▶ **Problem to work on**:
The pictures stay out. Please retype every line below exactly.
=======
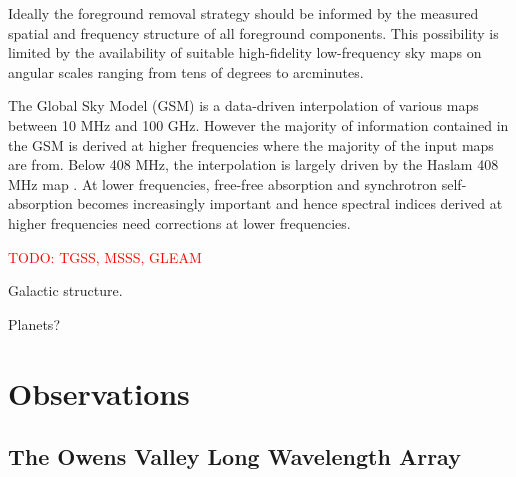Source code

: \documentclass[twocolumn]{aastex6}
\newcommand{\todo}[1]{\textcolor{red}{TODO: #1}\PackageWarning{TODO:}{#1!}}
\begin{document}
Ideally the foreground removal strategy should be informed by the measured spatial and frequency
structure of all foreground components. This possibility is limited by the availability of suitable
high-fidelity low-frequency sky maps on angular scales ranging from tens of degrees to arcminutes.

The Global Sky Model (GSM) \citep{2008MNRAS.388..247D, 2017MNRAS.464.3486Z} is a data-driven
interpolation of various maps between 10 MHz and 100 GHz. However the majority of information
contained in the GSM is derived at higher frequencies where the majority of the input maps are from.
Below 408 MHz, the interpolation is largely driven by the Haslam 408 MHz map
\citep{1981A&A...100..209H, 1982A&AS...47....1H}.  At lower frequencies, free-free absorption and
synchrotron self-absorption becomes increasingly important and hence spectral indices derived at
higher frequencies need corrections at lower frequencies.





\citet{2011A&A...525A.138G}

\todo{TGSS, MSSS, GLEAM}




Galactic structure.

Planets?







\section{Observations}

\subsection{The Owens Valley Long Wavelength Array}
\end{document}
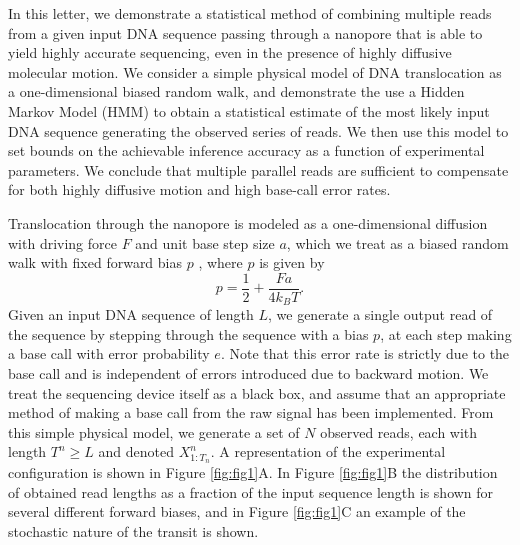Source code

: \documentclass{biophys_letter}
\begin{document}
\begin{multicols}{2}
In this letter, we demonstrate a statistical method of combining multiple reads from a given input DNA sequence passing through a nanopore that is able to yield highly accurate sequencing, even in the presence of highly diffusive molecular motion.
We consider a simple physical model of DNA translocation as a one-dimensional biased random walk, and demonstrate the use a Hidden Markov Model (HMM) to obtain a statistical estimate of the most likely input DNA sequence generating the observed series of reads.
We then use this model to set bounds on the achievable inference accuracy as a function of experimental parameters.
We conclude that multiple parallel reads are sufficient to compensate for both highly diffusive motion and high base-call error rates.

Translocation through the nanopore is modeled as a one-dimensional diffusion with driving force $F$ and unit base step size $a$, which we treat as a biased random walk with fixed forward bias $p$ \cite{Berg:1993}, where $p$ is given by
\begin{equation}
p = \frac{1}{2} + \frac{Fa}{4k_{B}T}.
\end{equation}
Given an input DNA sequence of length $L$, we generate a single output read of the sequence by stepping through the sequence with a bias $p$, at each step making a base call with error probability $e$.
Note that this error rate is strictly due to the base call and is independent of errors introduced due to backward motion. 
We treat the sequencing device itself as a black box, and assume that an appropriate method of making a base call from the raw signal has been implemented.
From this simple physical model, we generate a set of $N$ observed reads, each with length $T^{n} \ge L$ and denoted $X^n_{1:T_n}$.
A representation of the experimental configuration is shown in Figure \ref{fig:fig1}A.
In Figure \ref{fig:fig1}B the distribution of obtained read lengths as a fraction of the input sequence length is shown for several different forward biases, and in Figure \ref{fig:fig1}C an example of the stochastic nature of the transit is shown.

\end{multicols}
\end{document}
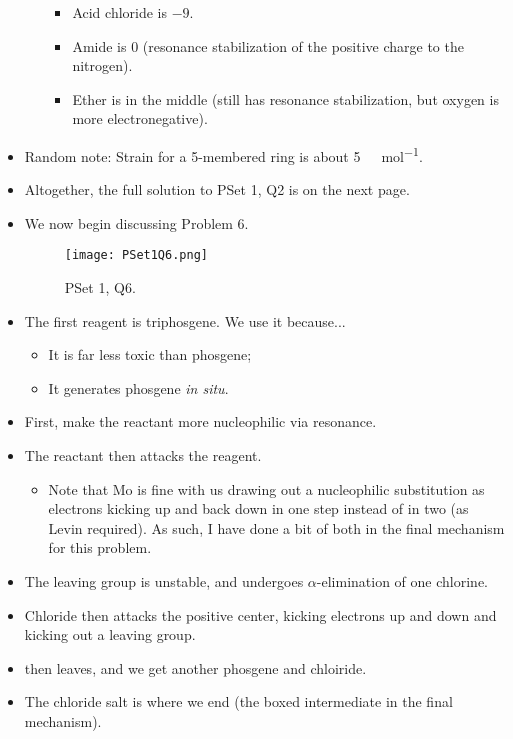 \documentclass[../notes.tex]{subfiles}
\begin{document}
\begin{itemize}
\begin{itemize}
\begin{itemize}
            \item Acid chloride is $-9$.
            \item Amide is $0$ (resonance stabilization of the positive charge to the nitrogen).
            \item Ether is in the middle (still has resonance stabilization, but oxygen is more electronegative).
        \end{itemize}
    \end{itemize}
    \item Random note: Strain for a 5-membered ring is about \SI{5}{\kilo\calorie\per\mole}.
    \item Altogether, the full solution to PSet 1, Q2 is on the next page.
    
    \item We now begin discussing Problem 6.
    \begin{figure}[h!]
        \centering
        \texttt{[image: PSet1Q6.png]}
        \caption{PSet 1, Q6.}
        \label{fig:PSet1Q6}
    \end{figure}
    \item The first reagent is triphosgene. We use it because...
    \begin{itemize}
        \item It is far less toxic than phosgene;
        \item It generates phosgene \emph{in situ}.
    \end{itemize}
    \item First, make the reactant more nucleophilic via resonance.
    \item The reactant then attacks the reagent.
    \begin{itemize}
        \item Note that Mo is fine with us drawing out a nucleophilic substitution as electrons kicking up and back down in one step instead of in two (as Levin required). As such, I have done a bit of both in the final mechanism for this problem.
    \end{itemize}
    \item The leaving group is unstable, and undergoes $\alpha$-elimination of one chlorine.
    \item Chloride then attacks the positive center, kicking electrons up and down and kicking out a leaving group.
    \item {} then leaves, and we get another phosgene and chloiride.
    \item The chloride salt is where we end (the boxed intermediate in the final mechanism).

\end{itemize}
\end{document}
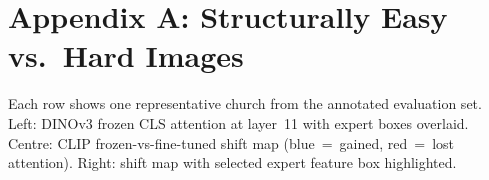 \documentclass{article}
\begin{document}


\clearpage
\onecolumn

\appendix
\section*{Appendix A: Structurally Easy vs.\ Hard Images}

Each row shows one representative church from the annotated evaluation set. Left:
DINOv3 frozen CLS attention at layer~11 with expert boxes overlaid. Centre: CLIP
frozen-vs-fine-tuned shift map (blue~=~gained, red~=~lost attention). Right:
shift map with selected expert feature box highlighted.
\end{document}
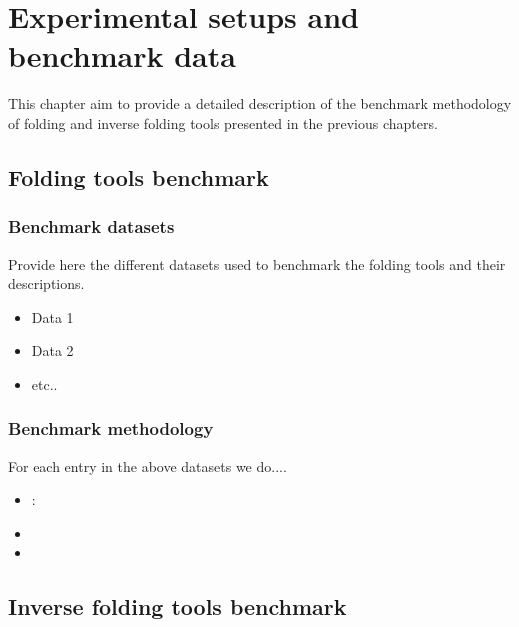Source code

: \chapter{Experimental setups and benchmark data}\label{ch:introduction}
This chapter aim to provide a detailed description of the benchmark methodology of folding and inverse folding tools presented in the previous chapters. 

\section{Folding tools  benchmark}\label{sec:folding_bench}

\subsection{ Benchmark datasets}
Provide here the different datasets used to benchmark the folding tools and their descriptions. 
\begin{itemize}
	\item Data 1
	
	\item Data 2
	
	\item etc.. 
\end{itemize}
\subsection{Benchmark methodology }
For each entry in the above datasets we do.... 
	
	
	\begin{itemize}
		\item:
		
		\item
		
		\item
	\end{itemize}
	


\section{Inverse folding tools  benchmark}\label{sec:folding_bench}

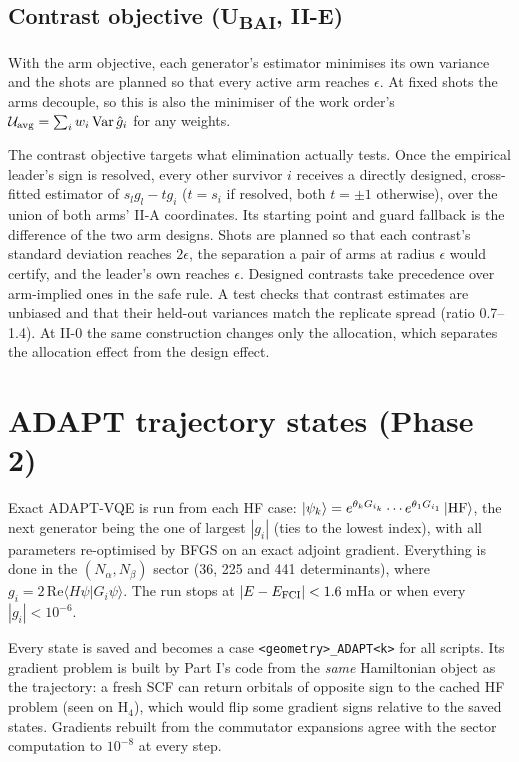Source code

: \documentclass[10.5pt]{article}
\newcommand{\ket}[1]{\left|#1\right\rangle}
\newcommand{\Var}{\operatorname{Var}}
\newcommand{\code}[1]{\texttt{#1}}
\begin{document}
\subsection{Contrast objective (U\textsubscript{BAI}, II-E)}
\label{sec:contrast}

With the arm objective, each generator's estimator minimises its own variance and the shots are planned so that every active arm reaches $\epsilon$. At fixed shots the arms decouple, so this is also the minimiser of the work order's $\mathcal U_{\rm avg}=\sum_iw_i\Var\hat g_i$ for any weights.

The contrast objective targets what elimination actually tests. Once the empirical leader's sign is resolved, every other survivor $i$ receives a directly designed, cross-fitted estimator of $s_lg_l-tg_i$ ($t=s_i$ if resolved, both $t=\pm1$ otherwise), over the union of both arms' II-A coordinates. Its starting point and guard fallback is the difference of the two arm designs. Shots are planned so that each contrast's standard deviation reaches $2\epsilon$, the separation a pair of arms at radius $\epsilon$ would certify, and the leader's own reaches $\epsilon$. Designed contrasts take precedence over arm-implied ones in the safe rule. A test checks that contrast estimates are unbiased and that their held-out variances match the replicate spread (ratio 0.7--1.4). At II-0 the same construction changes only the allocation, which separates the allocation effect from the design effect.

\section{ADAPT trajectory states (Phase 2)}
\label{sec:trajectory}

Exact ADAPT-VQE is run from each HF case: $\ket{\psi_k}=e^{\theta_kG_{i_k}}\cdots e^{\theta_1G_{i_1}}\ket{\rm HF}$, the next generator being the one of largest $|g_i|$ (ties to the lowest index), with all parameters re-optimised by BFGS on an exact adjoint gradient. Everything is done in the $(N_\alpha,N_\beta)$ sector (36, 225 and 441 determinants), where $g_i=2\,\mathrm{Re}\langle H\psi|G_i\psi\rangle$. The run stops at $|E-E_{\rm FCI}|<1.6$\,mHa or when every $|g_i|<10^{-6}$.

Every state is saved and becomes a case \code{<geometry>\_ADAPT<k>} for all scripts. Its gradient problem is built by Part I's code from the \emph{same} Hamiltonian object as the trajectory: a fresh SCF can return orbitals of opposite sign to the cached HF problem (seen on H$_4$), which would flip some gradient signs relative to the saved states. Gradients rebuilt from the commutator expansions agree with the sector computation to $10^{-8}$ at every step.
\end{document}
=======
▶ **Your response**:
Source code

: \documentclass[twocolumn]{aastex6}
\newcommand{\todo}[1]{\textcolor{red}{TODO: #1}\PackageWarning{TODO:}{#1!}}
\begin{document}
Ideally the foreground removal strategy should be informed by the measured spatial and frequency
structure of all foreground components. This possibility is limited by the availability of suitable
high-fidelity low-frequency sky maps on angular scales ranging from tens of degrees to arcminutes.

The Global Sky Model (GSM) \citep{2008MNRAS.388..247D, 2017MNRAS.464.3486Z} is a data-driven
interpolation of various maps between 10 MHz and 100 GHz. However the majority of information
contained in the GSM is derived at higher frequencies where the majority of the input maps are from.
Below 408 MHz, the interpolation is largely driven by the Haslam 408 MHz map
\citep{1981A&A...100..209H, 1982A&AS...47....1H}.  At lower frequencies, free-free absorption and
synchrotron self-absorption becomes increasingly important and hence spectral indices derived at
higher frequencies need corrections at lower frequencies.





\citet{2011A&A...525A.138G}

\todo{TGSS, MSSS, GLEAM}




Galactic structure.

Planets?







\section{Observations}

\subsection{The Owens Valley Long Wavelength Array}
\end{document}
Source code

: \documentclass{biophys_letter}
\begin{document}
\begin{multicols}{2}
In this letter, we demonstrate a statistical method of combining multiple reads from a given input DNA sequence passing through a nanopore that is able to yield highly accurate sequencing, even in the presence of highly diffusive molecular motion.
We consider a simple physical model of DNA translocation as a one-dimensional biased random walk, and demonstrate the use a Hidden Markov Model (HMM) to obtain a statistical estimate of the most likely input DNA sequence generating the observed series of reads.
We then use this model to set bounds on the achievable inference accuracy as a function of experimental parameters.
We conclude that multiple parallel reads are sufficient to compensate for both highly diffusive motion and high base-call error rates.

Translocation through the nanopore is modeled as a one-dimensional diffusion with driving force $F$ and unit base step size $a$, which we treat as a biased random walk with fixed forward bias $p$ \cite{Berg:1993}, where $p$ is given by
\begin{equation}
p = \frac{1}{2} + \frac{Fa}{4k_{B}T}.
\end{equation}
Given an input DNA sequence of length $L$, we generate a single output read of the sequence by stepping through the sequence with a bias $p$, at each step making a base call with error probability $e$.
Note that this error rate is strictly due to the base call and is independent of errors introduced due to backward motion. 
We treat the sequencing device itself as a black box, and assume that an appropriate method of making a base call from the raw signal has been implemented.
From this simple physical model, we generate a set of $N$ observed reads, each with length $T^{n} \ge L$ and denoted $X^n_{1:T_n}$.
A representation of the experimental configuration is shown in Figure \ref{fig:fig1}A.
In Figure \ref{fig:fig1}B the distribution of obtained read lengths as a fraction of the input sequence length is shown for several different forward biases, and in Figure \ref{fig:fig1}C an example of the stochastic nature of the transit is shown.

\end{multicols}
\end{document}
 \documentclass[../notes.tex]{subfiles}
\begin{document}
\begin{itemize}
\begin{itemize}
\begin{itemize}
            \item Acid chloride is $-9$.
            \item Amide is $0$ (resonance stabilization of the positive charge to the nitrogen).
            \item Ether is in the middle (still has resonance stabilization, but oxygen is more electronegative).
        \end{itemize}
    \end{itemize}
    \item Random note: Strain for a 5-membered ring is about \SI{5}{\kilo\calorie\per\mole}.
    \item Altogether, the full solution to PSet 1, Q2 is on the next page.
    
    \item We now begin discussing Problem 6.
    \begin{figure}[h!]
        \centering
        \texttt{[image: PSet1Q6.png]}
        \caption{PSet 1, Q6.}
        \label{fig:PSet1Q6}
    \end{figure}
    \item The first reagent is triphosgene. We use it because...
    \begin{itemize}
        \item It is far less toxic than phosgene;
        \item It generates phosgene \emph{in situ}.
    \end{itemize}
    \item First, make the reactant more nucleophilic via resonance.
    \item The reactant then attacks the reagent.
    \begin{itemize}
        \item Note that Mo is fine with us drawing out a nucleophilic substitution as electrons kicking up and back down in one step instead of in two (as Levin required). As such, I have done a bit of both in the final mechanism for this problem.
    \end{itemize}
    \item The leaving group is unstable, and undergoes $\alpha$-elimination of one chlorine.
    \item Chloride then attacks the positive center, kicking electrons up and down and kicking out a leaving group.
    \item {} then leaves, and we get another phosgene and chloiride.
    \item The chloride salt is where we end (the boxed intermediate in the final mechanism).

\end{itemize}
\end{document}
 \documentclass{article}
\begin{document}


\clearpage
\onecolumn

\appendix
\section*{Appendix A: Structurally Easy vs.\ Hard Images}

Each row shows one representative church from the annotated evaluation set. Left:
DINOv3 frozen CLS attention at layer~11 with expert boxes overlaid. Centre: CLIP
frozen-vs-fine-tuned shift map (blue~=~gained, red~=~lost attention). Right:
shift map with selected expert feature box highlighted.
\end{document}
Source code

: \chapter{Experimental setups and benchmark data}\label{ch:introduction}
This chapter aim to provide a detailed description of the benchmark methodology of folding and inverse folding tools presented in the previous chapters. 

\section{Folding tools  benchmark}\label{sec:folding_bench}

\subsection{ Benchmark datasets}
Provide here the different datasets used to benchmark the folding tools and their descriptions. 
\begin{itemize}
	\item Data 1
	
	\item Data 2
	
	\item etc.. 
\end{itemize}
\subsection{Benchmark methodology }
For each entry in the above datasets we do.... 
	
	
	\begin{itemize}
		\item:
		
		\item
		
		\item
	\end{itemize}
	


\section{Inverse folding tools  benchmark}\label{sec:folding_bench}

Source code

: \documentclass[10.5pt]{article}
\newcommand{\ket}[1]{\left|#1\right\rangle}
\newcommand{\Var}{\operatorname{Var}}
\newcommand{\code}[1]{\texttt{#1}}
\begin{document}
\subsection{Contrast objective (U\textsubscript{BAI}, II-E)}
\label{sec:contrast}

With the arm objective, each generator's estimator minimises its own variance and the shots are planned so that every active arm reaches $\epsilon$. At fixed shots the arms decouple, so this is also the minimiser of the work order's $\mathcal U_{\rm avg}=\sum_iw_i\Var\hat g_i$ for any weights.

The contrast objective targets what elimination actually tests. Once the empirical leader's sign is resolved, every other survivor $i$ receives a directly designed, cross-fitted estimator of $s_lg_l-tg_i$ ($t=s_i$ if resolved, both $t=\pm1$ otherwise), over the union of both arms' II-A coordinates. Its starting point and guard fallback is the difference of the two arm designs. Shots are planned so that each contrast's standard deviation reaches $2\epsilon$, the separation a pair of arms at radius $\epsilon$ would certify, and the leader's own reaches $\epsilon$. Designed contrasts take precedence over arm-implied ones in the safe rule. A test checks that contrast estimates are unbiased and that their held-out variances match the replicate spread (ratio 0.7--1.4). At II-0 the same construction changes only the allocation, which separates the allocation effect from the design effect.

\section{ADAPT trajectory states (Phase 2)}
\label{sec:trajectory}

Exact ADAPT-VQE is run from each HF case: $\ket{\psi_k}=e^{\theta_kG_{i_k}}\cdots e^{\theta_1G_{i_1}}\ket{\rm HF}$, the next generator being the one of largest $|g_i|$ (ties to the lowest index), with all parameters re-optimised by BFGS on an exact adjoint gradient. Everything is done in the $(N_\alpha,N_\beta)$ sector (36, 225 and 441 determinants), where $g_i=2\,\mathrm{Re}\langle H\psi|G_i\psi\rangle$. The run stops at $|E-E_{\rm FCI}|<1.6$\,mHa or when every $|g_i|<10^{-6}$.

Every state is saved and becomes a case \code{<geometry>\_ADAPT<k>} for all scripts. Its gradient problem is built by Part I's code from the \emph{same} Hamiltonian object as the trajectory: a fresh SCF can return orbitals of opposite sign to the cached HF problem (seen on H$_4$), which would flip some gradient signs relative to the saved states. Gradients rebuilt from the commutator expansions agree with the sector computation to $10^{-8}$ at every step.
\end{document}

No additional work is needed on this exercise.